そんな簡単に奪えるなら、リビングアーマーの天敵みたいな存在なのかもしれない。
「たしか、ミーシャはリビングアーマーの最後の1人だったよな? その……寄生霊ってやつに、他のリビングアーマーは滅ぼされたのか?」
「違うよ。リビングアーマーを殺す方法はミーシャから聞いてるけど、リビングアーマーからすれば寄生霊は大した脅威じゃないんだよね。知能も低いし、せいぜい死にかけの小さな生き物に取りつくくらい。物に寄生しても、動かない物ならそのままずっと動かないし。全身の鎧じゃなくて、篭手とか体の一部だけのものに寄生することが多いかな」
……ますます訳が分からない。
勇者の話ではまるで脅威に感じないし、ミーシャの体を乗っ取るだけの力は無いように思える。
「じゃあなんで乗っ取られたのー?」
シャロにすら疑問に思われてる。別にシャロがアホの子というわけではないが……シャロだからな。うん。

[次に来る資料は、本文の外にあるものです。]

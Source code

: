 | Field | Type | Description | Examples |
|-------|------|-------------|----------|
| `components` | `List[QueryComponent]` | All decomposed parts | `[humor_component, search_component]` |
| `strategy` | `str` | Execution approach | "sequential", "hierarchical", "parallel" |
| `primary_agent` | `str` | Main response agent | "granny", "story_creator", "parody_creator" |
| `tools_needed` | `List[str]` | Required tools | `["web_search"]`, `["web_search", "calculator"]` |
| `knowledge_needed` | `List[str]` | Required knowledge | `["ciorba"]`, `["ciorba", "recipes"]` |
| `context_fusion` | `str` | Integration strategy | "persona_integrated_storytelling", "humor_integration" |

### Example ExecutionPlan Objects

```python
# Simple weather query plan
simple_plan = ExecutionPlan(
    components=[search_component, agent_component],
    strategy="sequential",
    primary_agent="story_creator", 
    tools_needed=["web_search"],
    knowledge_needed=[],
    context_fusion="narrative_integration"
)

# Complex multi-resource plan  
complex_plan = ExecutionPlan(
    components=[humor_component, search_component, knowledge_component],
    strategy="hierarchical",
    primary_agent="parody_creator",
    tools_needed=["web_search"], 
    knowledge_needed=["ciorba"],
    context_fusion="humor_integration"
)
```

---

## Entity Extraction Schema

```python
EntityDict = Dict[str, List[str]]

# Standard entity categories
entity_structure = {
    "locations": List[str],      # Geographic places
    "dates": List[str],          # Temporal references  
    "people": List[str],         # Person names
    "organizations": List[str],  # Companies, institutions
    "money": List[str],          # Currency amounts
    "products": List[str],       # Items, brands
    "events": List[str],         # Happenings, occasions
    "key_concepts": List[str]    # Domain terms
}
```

「あー、私の言い方が悪かったか。ミーシャに寄生してるやつは特別でね。さっき言ったように、100年前の魔王戦の時に取り逃したやつなんだよ。魔物でもないのに魔王に従ってたから、変だな〜とは思ってたんだけど、いざ戦いが始まったら中盤くらいで逃げちゃってさ。他のは全員死ぬまで襲いかかってきたのに、そいつだけ逃げたから印象に残ってたんだよね」
「つまり、他の個体よりも頭が良くて、かなり強力なやつだったってことか」
「そうだね〜。多分この100年で相当力をつけたんじゃないかな。じゃないとミーシャの体を乗っ取るなんてできないし。人間にも、規格外の強さを持つやつがいるでしょ? そんな感じだと思うな〜」
勇者の話を簡単にまとめるとこうだ。
100年前の魔王戦で取り逃した寄生霊の生き残りが力をつけ、ミーシャに寄生し、自分を魔王と名乗っている、って感じか。
うーん、それなら勇者を呼んでいるのも納得できる……か? リベンジマッチ的な?
「さて、ここまでの話で質問したいことはある?」
「はい」
「はいアナちゃん」
「結局ミーシャって人を、貴女はどうしたいの?」
「うーん。本音を言えば助けたい。助けたいけど……ねぇ」
勇者はチラリと俺に視線を向けた。
え、なに、俺次第な感じ?
俺にできることなんて、相手を消滅粉砕することくらいだぞ?
命を助けるって……俺は真逆の存在なんですけど〜。
「……わかったよ。なにすればいいんだ?」
「この方法は正直、私も反対なんだよね」
「とりあえず話すだけ話してみ? やる、やらないはそれから決めればいいんだし」
「わかったよ……あのね――」
……。
……え、マジ? それを俺がやるの? うそでしょ。